In practical terms, this often means people who have tried outpatient therapy and medication without adequate improvement, those who are struggling to perform basic daily tasks like working, eating regularly, or maintaining hygiene, and people dealing with co-occurring conditions like anxiety disorders, PTSD, or substance use alongside their depression. If your depression is moderate and responding to weekly therapy, most clinicians would not recommend residential care. But if you feel stuck, unable to function, or increasingly worse despite treatment, a higher level of care is a reasonable next step.

How Long Programs Typically Last

The average residential stay for depression is about 30 days. That initial month focuses on stabilization, starting or adjusting therapy approaches, and building foundational coping skills. For many people, especially those experiencing their first serious depressive episode, 30 days is sufficient to make meaningful progress.

Longer stays of 60 or 90 days are common for people with severe depression, a history of relapse, or dual diagnoses. These extended programs allow for deeper therapeutic work and more time to practice new skills in a supported environment before transitioning back to daily life. Research on mental health rehabilitation shows that the majority of patients who complete treatment are successfully discharged and maintain stability afterward. One study found that 55% of patients were discharged without subsequent readmission at 12-month follow-up.

PHP and IOP programs also typically run about six weeks, though this varies. The key difference is time commitment per day rather than total program length.

Cost and Insurance Coverage

Residential depression treatment is expensive. Programs can range from several thousand dollars per month at facilities that accept insurance to $30,000 or more per month at private, luxury-style centers. This is the biggest barrier for most people considering this option.

The good news is that insurance coverage for mental health treatment has improved significantly. All plans sold through the Health Insurance Marketplace are required to cover mental health services as essential health benefits. These plans cannot impose yearly or lifetime dollar limits on mental health coverage, and they must provide parity protections, meaning the financial limits, treatment restrictions, and authorization requirements applied to mental health care can’t be more restrictive than those applied to medical or surgical care.

In practice, your insurance may cover a portion of residential treatment, PHP, or IOP, but you’ll likely face deductibles, copayments, and the possibility that your insurer requires pre-authorization before approving a stay. Many residential facilities have admissions coordinators who will verify your insurance benefits and explain what your out-of-pocket costs will look like before you commit.
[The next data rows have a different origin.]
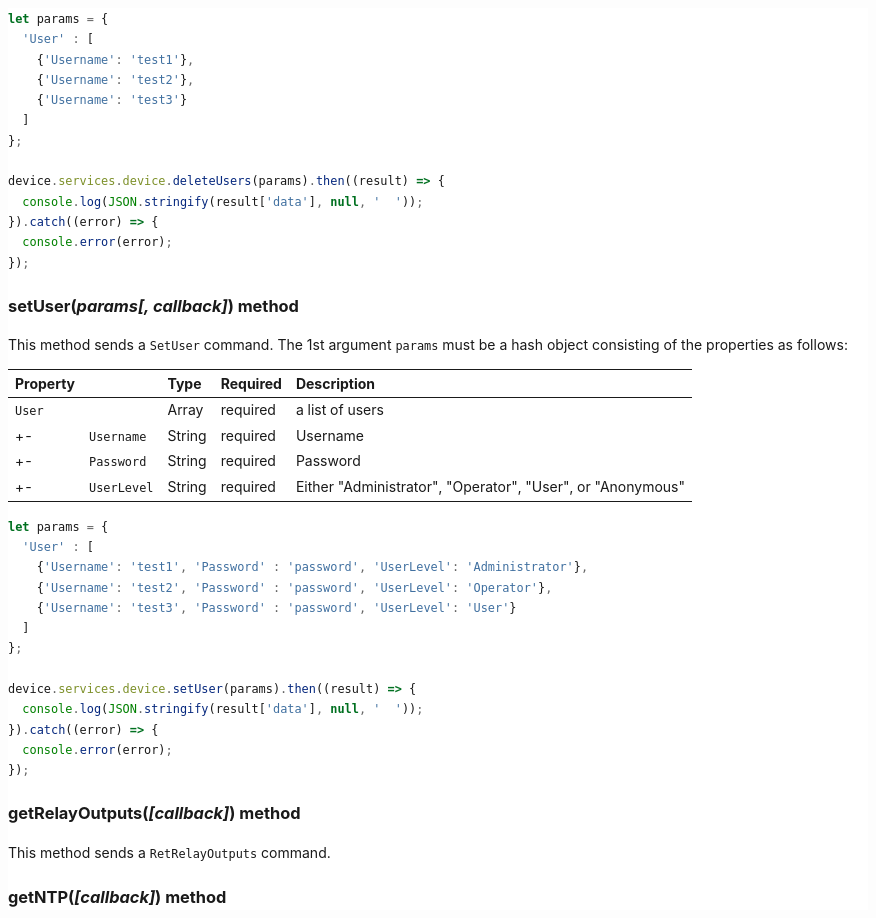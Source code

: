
 ```JavaScript
let params = {
  'User' : [
    {'Username': 'test1'},
    {'Username': 'test2'},
    {'Username': 'test3'}
  ]
};

device.services.device.deleteUsers(params).then((result) => {
  console.log(JSON.stringify(result['data'], null, '  '));
}).catch((error) => {
  console.error(error);
});
```

### <a id="OnvifServiceDevice-setUser-method">setUser(*params[, callback]*) method</a>

This method sends a `SetUser` command. The 1st argument `params` must be a hash object consisting of the properties as follows:

Property |             | Type    | Required |Description
:--------|:------------|:--------|:---------|:----------
`User`   |             | Array   | required | a list of users
+-       | `Username`  | String  | required | Username
+-       | `Password`  | String  | required | Password
+-       | `UserLevel` | String  | required | Either "Administrator", "Operator", "User", or "Anonymous"

```JavaScript
let params = {
  'User' : [
    {'Username': 'test1', 'Password' : 'password', 'UserLevel': 'Administrator'},
    {'Username': 'test2', 'Password' : 'password', 'UserLevel': 'Operator'},
    {'Username': 'test3', 'Password' : 'password', 'UserLevel': 'User'}
  ]
};

device.services.device.setUser(params).then((result) => {
  console.log(JSON.stringify(result['data'], null, '  '));
}).catch((error) => {
  console.error(error);
});
```

### <a id="OnvifServiceDevice-getRelayOutputs-method">getRelayOutputs(*[callback]*) method</a>

This method sends a `RetRelayOutputs` command.

### <a id="OnvifServiceDevice-getNTP-method">getNTP(*[callback]*) method</a>
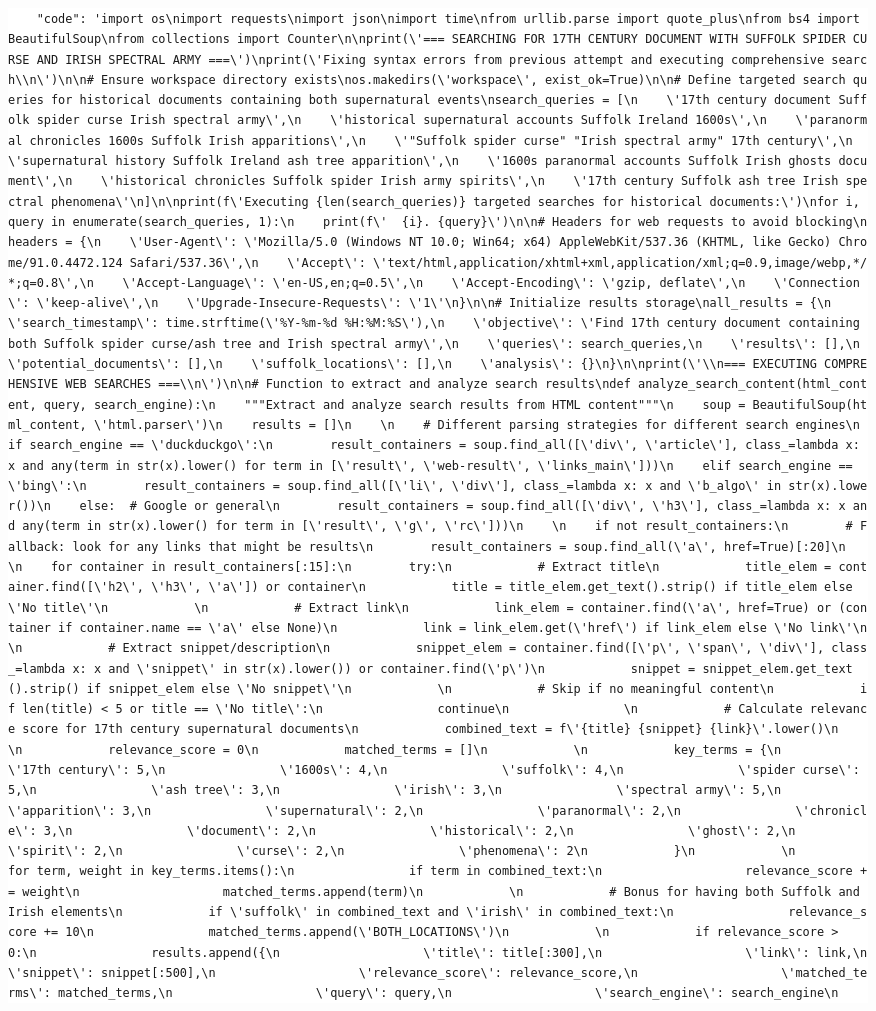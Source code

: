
 ```
    "code": 'import os\nimport requests\nimport json\nimport time\nfrom urllib.parse import quote_plus\nfrom bs4 import BeautifulSoup\nfrom collections import Counter\n\nprint(\'=== SEARCHING FOR 17TH CENTURY DOCUMENT WITH SUFFOLK SPIDER CURSE AND IRISH SPECTRAL ARMY ===\')\nprint(\'Fixing syntax errors from previous attempt and executing comprehensive search\\n\')\n\n# Ensure workspace directory exists\nos.makedirs(\'workspace\', exist_ok=True)\n\n# Define targeted search queries for historical documents containing both supernatural events\nsearch_queries = [\n    \'17th century document Suffolk spider curse Irish spectral army\',\n    \'historical supernatural accounts Suffolk Ireland 1600s\',\n    \'paranormal chronicles 1600s Suffolk Irish apparitions\',\n    \'"Suffolk spider curse" "Irish spectral army" 17th century\',\n    \'supernatural history Suffolk Ireland ash tree apparition\',\n    \'1600s paranormal accounts Suffolk Irish ghosts document\',\n    \'historical chronicles Suffolk spider Irish army spirits\',\n    \'17th century Suffolk ash tree Irish spectral phenomena\'\n]\n\nprint(f\'Executing {len(search_queries)} targeted searches for historical documents:\')\nfor i, query in enumerate(search_queries, 1):\n    print(f\'  {i}. {query}\')\n\n# Headers for web requests to avoid blocking\nheaders = {\n    \'User-Agent\': \'Mozilla/5.0 (Windows NT 10.0; Win64; x64) AppleWebKit/537.36 (KHTML, like Gecko) Chrome/91.0.4472.124 Safari/537.36\',\n    \'Accept\': \'text/html,application/xhtml+xml,application/xml;q=0.9,image/webp,*/*;q=0.8\',\n    \'Accept-Language\': \'en-US,en;q=0.5\',\n    \'Accept-Encoding\': \'gzip, deflate\',\n    \'Connection\': \'keep-alive\',\n    \'Upgrade-Insecure-Requests\': \'1\'\n}\n\n# Initialize results storage\nall_results = {\n    \'search_timestamp\': time.strftime(\'%Y-%m-%d %H:%M:%S\'),\n    \'objective\': \'Find 17th century document containing both Suffolk spider curse/ash tree and Irish spectral army\',\n    \'queries\': search_queries,\n    \'results\': [],\n    \'potential_documents\': [],\n    \'suffolk_locations\': [],\n    \'analysis\': {}\n}\n\nprint(\'\\n=== EXECUTING COMPREHENSIVE WEB SEARCHES ===\\n\')\n\n# Function to extract and analyze search results\ndef analyze_search_content(html_content, query, search_engine):\n    """Extract and analyze search results from HTML content"""\n    soup = BeautifulSoup(html_content, \'html.parser\')\n    results = []\n    \n    # Different parsing strategies for different search engines\n    if search_engine == \'duckduckgo\':\n        result_containers = soup.find_all([\'div\', \'article\'], class_=lambda x: x and any(term in str(x).lower() for term in [\'result\', \'web-result\', \'links_main\']))\n    elif search_engine == \'bing\':\n        result_containers = soup.find_all([\'li\', \'div\'], class_=lambda x: x and \'b_algo\' in str(x).lower())\n    else:  # Google or general\n        result_containers = soup.find_all([\'div\', \'h3\'], class_=lambda x: x and any(term in str(x).lower() for term in [\'result\', \'g\', \'rc\']))\n    \n    if not result_containers:\n        # Fallback: look for any links that might be results\n        result_containers = soup.find_all(\'a\', href=True)[:20]\n    \n    for container in result_containers[:15]:\n        try:\n            # Extract title\n            title_elem = container.find([\'h2\', \'h3\', \'a\']) or container\n            title = title_elem.get_text().strip() if title_elem else \'No title\'\n            \n            # Extract link\n            link_elem = container.find(\'a\', href=True) or (container if container.name == \'a\' else None)\n            link = link_elem.get(\'href\') if link_elem else \'No link\'\n            \n            # Extract snippet/description\n            snippet_elem = container.find([\'p\', \'span\', \'div\'], class_=lambda x: x and \'snippet\' in str(x).lower()) or container.find(\'p\')\n            snippet = snippet_elem.get_text().strip() if snippet_elem else \'No snippet\'\n            \n            # Skip if no meaningful content\n            if len(title) < 5 or title == \'No title\':\n                continue\n                \n            # Calculate relevance score for 17th century supernatural documents\n            combined_text = f\'{title} {snippet} {link}\'.lower()\n            \n            relevance_score = 0\n            matched_terms = []\n            \n            key_terms = {\n                \'17th century\': 5,\n                \'1600s\': 4,\n                \'suffolk\': 4,\n                \'spider curse\': 5,\n                \'ash tree\': 3,\n                \'irish\': 3,\n                \'spectral army\': 5,\n                \'apparition\': 3,\n                \'supernatural\': 2,\n                \'paranormal\': 2,\n                \'chronicle\': 3,\n                \'document\': 2,\n                \'historical\': 2,\n                \'ghost\': 2,\n                \'spirit\': 2,\n                \'curse\': 2,\n                \'phenomena\': 2\n            }\n            \n            for term, weight in key_terms.items():\n                if term in combined_text:\n                    relevance_score += weight\n                    matched_terms.append(term)\n            \n            # Bonus for having both Suffolk and Irish elements\n            if \'suffolk\' in combined_text and \'irish\' in combined_text:\n                relevance_score += 10\n                matched_terms.append(\'BOTH_LOCATIONS\')\n            \n            if relevance_score > 0:\n                results.append({\n                    \'title\': title[:300],\n                    \'link\': link,\n                    \'snippet\': snippet[:500],\n                    \'relevance_score\': relevance_score,\n                    \'matched_terms\': matched_terms,\n                    \'query\': query,\n                    \'search_engine\': search_engine\n
```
PHP and IOP programs tend to be significantly more affordable and more consistently covered by insurance, making them a practical alternative for many people.

Choosing the Right Level of Care

If you’re considering rehab for depression, the first step is an honest assessment of where you are right now. Are you able to get through your day, even if it’s hard? Weekly therapy with a good therapist may still be the right fit, possibly supplemented with medication. Are you showing up to appointments but not making progress, withdrawing from life, or feeling worse? An IOP or PHP could provide the boost in intensity you need without pulling you away from your home and responsibilities entirely.

If you’re unable to function, feel unsafe, have been through multiple rounds of outpatient treatment without improvement, or are dealing with depression alongside other serious conditions, residential treatment offers the most comprehensive support. Your current therapist or primary care doctor can help you determine which level is appropriate and provide a referral. Many treatment centers also offer free phone assessments to help you figure out if their program is a good match.